▶ _Problem to work on_
Only one stretch of the data is wanted: the line containing "Google Analytics 统计的", the line containing "新注册用户（新手）限制期，单位秒，在新手期不能创建新话题，仅能回帖。0 不限制, 默认", and every line between them, copied exactly.

*** Input for this task ***

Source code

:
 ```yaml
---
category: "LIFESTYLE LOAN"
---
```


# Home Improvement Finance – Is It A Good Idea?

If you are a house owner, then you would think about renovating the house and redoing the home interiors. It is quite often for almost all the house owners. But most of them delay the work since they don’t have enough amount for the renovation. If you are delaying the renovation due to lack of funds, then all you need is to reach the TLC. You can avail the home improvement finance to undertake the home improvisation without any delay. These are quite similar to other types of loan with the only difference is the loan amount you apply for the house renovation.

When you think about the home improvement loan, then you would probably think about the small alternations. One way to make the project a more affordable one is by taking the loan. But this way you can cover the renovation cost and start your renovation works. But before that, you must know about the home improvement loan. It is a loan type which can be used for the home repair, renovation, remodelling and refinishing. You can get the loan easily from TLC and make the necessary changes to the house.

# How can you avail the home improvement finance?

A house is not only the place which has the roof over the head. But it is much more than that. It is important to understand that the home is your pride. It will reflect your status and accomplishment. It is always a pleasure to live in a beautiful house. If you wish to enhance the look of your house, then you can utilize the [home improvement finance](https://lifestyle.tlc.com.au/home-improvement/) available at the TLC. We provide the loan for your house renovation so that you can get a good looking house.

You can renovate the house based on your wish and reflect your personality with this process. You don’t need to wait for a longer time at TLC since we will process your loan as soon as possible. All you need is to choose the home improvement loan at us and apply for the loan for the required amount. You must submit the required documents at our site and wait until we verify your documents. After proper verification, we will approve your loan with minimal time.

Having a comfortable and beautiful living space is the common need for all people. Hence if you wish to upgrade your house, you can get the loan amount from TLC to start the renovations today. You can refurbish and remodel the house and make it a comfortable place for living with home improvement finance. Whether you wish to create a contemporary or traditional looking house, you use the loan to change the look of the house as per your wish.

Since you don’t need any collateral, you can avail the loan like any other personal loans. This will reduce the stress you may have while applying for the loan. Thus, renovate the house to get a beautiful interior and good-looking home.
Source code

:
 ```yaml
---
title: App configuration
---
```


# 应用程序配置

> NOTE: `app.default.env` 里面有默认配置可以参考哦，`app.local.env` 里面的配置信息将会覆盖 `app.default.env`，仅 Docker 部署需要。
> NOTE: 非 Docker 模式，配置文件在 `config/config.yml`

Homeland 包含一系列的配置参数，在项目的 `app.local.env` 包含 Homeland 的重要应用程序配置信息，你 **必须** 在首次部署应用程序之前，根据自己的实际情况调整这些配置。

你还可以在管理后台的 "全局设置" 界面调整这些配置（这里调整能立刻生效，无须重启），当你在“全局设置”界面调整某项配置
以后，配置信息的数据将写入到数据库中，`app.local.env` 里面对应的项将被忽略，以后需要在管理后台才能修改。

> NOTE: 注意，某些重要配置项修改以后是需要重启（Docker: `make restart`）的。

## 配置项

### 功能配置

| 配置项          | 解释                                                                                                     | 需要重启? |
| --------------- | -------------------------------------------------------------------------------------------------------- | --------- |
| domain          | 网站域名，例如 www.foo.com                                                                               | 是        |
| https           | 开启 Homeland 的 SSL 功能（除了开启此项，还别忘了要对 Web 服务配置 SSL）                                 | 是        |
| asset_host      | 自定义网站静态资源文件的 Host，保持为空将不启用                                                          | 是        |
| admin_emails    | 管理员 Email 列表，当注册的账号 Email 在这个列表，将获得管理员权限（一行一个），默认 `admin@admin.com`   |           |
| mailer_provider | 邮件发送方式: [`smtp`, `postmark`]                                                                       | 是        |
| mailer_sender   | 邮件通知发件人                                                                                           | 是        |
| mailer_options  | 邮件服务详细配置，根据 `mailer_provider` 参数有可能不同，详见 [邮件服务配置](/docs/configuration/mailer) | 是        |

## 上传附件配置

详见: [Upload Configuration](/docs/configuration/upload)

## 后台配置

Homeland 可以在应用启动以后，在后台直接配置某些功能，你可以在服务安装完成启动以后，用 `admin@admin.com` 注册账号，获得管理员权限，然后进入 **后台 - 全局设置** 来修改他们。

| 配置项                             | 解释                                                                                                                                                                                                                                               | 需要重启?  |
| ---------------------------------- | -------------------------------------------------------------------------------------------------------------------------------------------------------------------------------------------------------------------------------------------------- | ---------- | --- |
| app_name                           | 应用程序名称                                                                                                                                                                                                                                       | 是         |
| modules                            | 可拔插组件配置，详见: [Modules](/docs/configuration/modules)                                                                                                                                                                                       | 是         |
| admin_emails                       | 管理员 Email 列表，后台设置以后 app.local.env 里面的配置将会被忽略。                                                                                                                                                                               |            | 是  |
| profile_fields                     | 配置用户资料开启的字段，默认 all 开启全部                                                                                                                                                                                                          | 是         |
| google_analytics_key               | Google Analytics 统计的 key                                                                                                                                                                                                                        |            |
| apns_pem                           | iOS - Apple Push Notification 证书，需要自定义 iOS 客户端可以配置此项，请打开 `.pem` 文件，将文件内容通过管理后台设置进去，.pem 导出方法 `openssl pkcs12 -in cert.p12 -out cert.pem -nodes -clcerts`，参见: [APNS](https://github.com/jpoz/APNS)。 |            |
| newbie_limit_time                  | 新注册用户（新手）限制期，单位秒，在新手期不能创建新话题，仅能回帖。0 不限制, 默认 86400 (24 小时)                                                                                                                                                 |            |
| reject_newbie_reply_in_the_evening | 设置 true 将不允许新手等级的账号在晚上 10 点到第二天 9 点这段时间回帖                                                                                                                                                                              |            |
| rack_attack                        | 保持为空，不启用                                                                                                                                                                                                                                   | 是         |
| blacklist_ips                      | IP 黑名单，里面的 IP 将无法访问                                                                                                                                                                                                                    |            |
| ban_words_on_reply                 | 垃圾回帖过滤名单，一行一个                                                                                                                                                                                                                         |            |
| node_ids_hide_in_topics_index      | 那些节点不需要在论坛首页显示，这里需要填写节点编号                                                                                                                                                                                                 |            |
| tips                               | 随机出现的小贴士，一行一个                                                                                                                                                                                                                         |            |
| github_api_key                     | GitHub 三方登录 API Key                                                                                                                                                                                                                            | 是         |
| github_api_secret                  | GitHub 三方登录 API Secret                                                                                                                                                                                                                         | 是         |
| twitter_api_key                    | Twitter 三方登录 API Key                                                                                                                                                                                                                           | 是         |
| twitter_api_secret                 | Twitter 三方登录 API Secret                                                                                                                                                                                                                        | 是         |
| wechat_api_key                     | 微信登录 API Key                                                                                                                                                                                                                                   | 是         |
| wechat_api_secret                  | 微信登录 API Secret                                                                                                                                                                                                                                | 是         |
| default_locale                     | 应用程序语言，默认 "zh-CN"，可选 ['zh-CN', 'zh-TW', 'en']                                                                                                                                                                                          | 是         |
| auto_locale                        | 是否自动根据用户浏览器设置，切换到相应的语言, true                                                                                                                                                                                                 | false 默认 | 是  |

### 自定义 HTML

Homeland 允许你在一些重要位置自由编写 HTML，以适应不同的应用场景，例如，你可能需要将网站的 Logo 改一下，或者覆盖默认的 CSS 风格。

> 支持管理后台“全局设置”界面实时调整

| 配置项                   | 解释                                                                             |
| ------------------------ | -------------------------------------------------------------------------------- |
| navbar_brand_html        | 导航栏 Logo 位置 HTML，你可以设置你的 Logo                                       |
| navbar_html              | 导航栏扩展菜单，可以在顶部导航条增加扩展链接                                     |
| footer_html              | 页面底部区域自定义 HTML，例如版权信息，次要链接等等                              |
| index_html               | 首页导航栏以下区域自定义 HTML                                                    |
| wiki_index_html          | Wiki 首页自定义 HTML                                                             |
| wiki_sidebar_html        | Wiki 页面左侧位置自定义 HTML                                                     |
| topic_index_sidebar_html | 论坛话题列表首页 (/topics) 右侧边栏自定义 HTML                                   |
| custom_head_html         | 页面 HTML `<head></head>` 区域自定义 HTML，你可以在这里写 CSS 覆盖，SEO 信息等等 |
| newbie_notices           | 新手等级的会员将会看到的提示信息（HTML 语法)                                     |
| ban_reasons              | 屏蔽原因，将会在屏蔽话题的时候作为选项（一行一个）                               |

*** End of Input for this task ***

▶ _Response box_
| google_analytics_key               | Google Analytics 统计的 key                                                                                                                                                                                                                        |            |
| apns_pem                           | iOS - Apple Push Notification 证书，需要自定义 iOS 客户端可以配置此项，请打开 `.pem` 文件，将文件内容通过管理后台设置进去，.pem 导出方法 `openssl pkcs12 -in cert.p12 -out cert.pem -nodes -clcerts`，参见: [APNS](https://github.com/jpoz/APNS)。 |            |
| newbie_limit_time                  | 新注册用户（新手）限制期，单位秒，在新手期不能创建新话题，仅能回帖。0 不限制, 默认 86400 (24 小时)                                                                                                                                                 |            |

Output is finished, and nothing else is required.